2. NV: Entscheidungen, die durch die Rechtsprechung des BFH aufgehoben worden sind, können eine Divergenz nicht begründen.
Tenor
Die Beschwerde des Beklagten wegen Nichtzulassung der Revision gegen das Urteil des Niedersächsischen Finanzgerichts vom 21.11.2024 - 10 K 87/21 wird als unbegründet zurückgewiesen.
Die Kosten des Beschwerdeverfahrens hat der Beklagte zu tragen.
Gründe
Die Beschwerde ist unbegründet.
Die Revision ist nicht wegen grundsätzlicher Bedeutung der Rechtssache gemäß § 115 Abs. 2 Nr. 1 der Finanzgerichtsordnung ‑‑FGO‑‑ (dazu unter 1.), zur Sicherung einer einheitlichen Rechtsprechung gemäß § 115 Abs. 2 Nr. 2 Alternative 2 FGO (dazu unter 2.) oder wegen eines Verfahrensmangels im Sinne von § 115 Abs. 2 Nr. 3 FGO (dazu unter 3.) zuzulassen.
1. Die Zulassung der Revision wegen grundsätzlicher Bedeutung (§ 115 Abs. 2 Nr. 1 FGO) ist nicht geboten.

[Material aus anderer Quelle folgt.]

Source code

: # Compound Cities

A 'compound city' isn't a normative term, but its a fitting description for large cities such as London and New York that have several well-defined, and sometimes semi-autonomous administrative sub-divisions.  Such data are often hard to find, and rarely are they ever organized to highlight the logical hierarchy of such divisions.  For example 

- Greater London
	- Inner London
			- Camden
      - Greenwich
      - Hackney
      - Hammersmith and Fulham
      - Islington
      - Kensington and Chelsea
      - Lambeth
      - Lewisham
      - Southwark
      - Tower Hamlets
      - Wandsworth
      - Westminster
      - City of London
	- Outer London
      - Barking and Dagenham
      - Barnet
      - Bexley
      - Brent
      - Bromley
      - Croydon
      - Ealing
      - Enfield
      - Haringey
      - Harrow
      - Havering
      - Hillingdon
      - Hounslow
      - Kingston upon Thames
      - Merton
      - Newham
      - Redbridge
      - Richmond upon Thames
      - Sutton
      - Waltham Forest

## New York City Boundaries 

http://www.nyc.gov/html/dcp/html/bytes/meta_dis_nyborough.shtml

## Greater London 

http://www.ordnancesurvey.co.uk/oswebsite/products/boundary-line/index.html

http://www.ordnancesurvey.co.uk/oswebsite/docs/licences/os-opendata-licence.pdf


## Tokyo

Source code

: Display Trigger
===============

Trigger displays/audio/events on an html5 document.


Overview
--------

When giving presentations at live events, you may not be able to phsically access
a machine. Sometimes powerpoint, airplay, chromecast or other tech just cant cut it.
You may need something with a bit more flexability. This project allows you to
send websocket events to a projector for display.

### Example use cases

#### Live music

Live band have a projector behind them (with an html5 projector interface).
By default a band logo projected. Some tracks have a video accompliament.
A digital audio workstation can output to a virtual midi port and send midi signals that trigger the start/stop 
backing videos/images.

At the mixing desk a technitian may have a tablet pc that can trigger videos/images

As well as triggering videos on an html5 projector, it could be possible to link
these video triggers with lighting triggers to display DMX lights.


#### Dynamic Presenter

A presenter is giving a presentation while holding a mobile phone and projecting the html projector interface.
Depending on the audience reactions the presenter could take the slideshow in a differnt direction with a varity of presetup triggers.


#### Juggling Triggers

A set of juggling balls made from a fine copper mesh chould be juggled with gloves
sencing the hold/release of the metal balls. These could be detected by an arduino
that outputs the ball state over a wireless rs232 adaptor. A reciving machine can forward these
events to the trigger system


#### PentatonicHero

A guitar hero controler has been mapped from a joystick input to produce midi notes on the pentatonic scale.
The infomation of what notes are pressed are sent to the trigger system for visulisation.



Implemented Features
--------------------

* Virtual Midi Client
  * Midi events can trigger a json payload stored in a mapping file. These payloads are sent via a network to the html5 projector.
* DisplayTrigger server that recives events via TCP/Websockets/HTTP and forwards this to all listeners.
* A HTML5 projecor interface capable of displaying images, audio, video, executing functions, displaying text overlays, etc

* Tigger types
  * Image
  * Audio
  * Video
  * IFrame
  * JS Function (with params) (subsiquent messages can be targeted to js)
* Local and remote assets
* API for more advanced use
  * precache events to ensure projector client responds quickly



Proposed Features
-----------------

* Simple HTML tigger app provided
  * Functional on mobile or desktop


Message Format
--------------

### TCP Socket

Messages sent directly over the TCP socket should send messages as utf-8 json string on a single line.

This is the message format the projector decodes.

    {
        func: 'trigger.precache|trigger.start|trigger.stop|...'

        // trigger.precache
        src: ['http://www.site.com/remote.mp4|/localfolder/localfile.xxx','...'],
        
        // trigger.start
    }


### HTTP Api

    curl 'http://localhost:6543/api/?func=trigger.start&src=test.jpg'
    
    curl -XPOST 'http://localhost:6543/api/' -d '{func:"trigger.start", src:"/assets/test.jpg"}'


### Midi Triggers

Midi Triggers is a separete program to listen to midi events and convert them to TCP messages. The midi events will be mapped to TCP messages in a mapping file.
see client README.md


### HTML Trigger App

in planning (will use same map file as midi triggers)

a) Eine Rechtssache hat grundsätzliche Bedeutung, wenn die für die Beurteilung des Streitfalls maßgebliche Rechtsfrage das Interesse der Allgemeinheit an der einheitlichen Entwicklung und Handhabung des Rechts berührt. Die Rechtsfrage muss klärungsbedürftig und in dem angestrebten Revisionsverfahren klärungsfähig sein (vgl. Gräber/Ratschow, Finanzgerichtsordnung, 9. Aufl., § 115 Rz 100, m.w.N.). Die Darlegung des Zulassungsgrundes der grundsätzlichen Bedeutung verlangt substantiierte Ausführungen zur Klärungsbedürftigkeit einer hinreichend bestimmten ‑‑abstrakt beantwortbaren‑‑ Rechtsfrage, die im konkreten Streitfall voraussichtlich klärbar/klärungsfähig (entscheidungserheblich) und deren Beurteilung zweifelhaft oder umstritten ist. Hierzu muss sich der Beschwerdeführer mit der einschlägigen Rechtsprechung, insbesondere des Bundesfinanzhofs (BFH), sowie den Äußerungen im Schrifttum auseinandersetzen. Dabei sind Ausführungen erforderlich, aus denen sich ergibt, in welchem Umfang, von welcher Seite und aus welchen Gründen die Beantwortung der Rechtsfrage zweifelhaft und umstritten ist (vgl. z.B. Senatsbeschluss vom 28.02.2025 - IX B 85/24, Rz 4).
b) Nach diesen Maßstäben liegt die vom Beklagten und Beschwerdeführer (Finanzamt ‑‑FA‑‑) vorgebrachte grundsätzliche Bedeutung nicht vor.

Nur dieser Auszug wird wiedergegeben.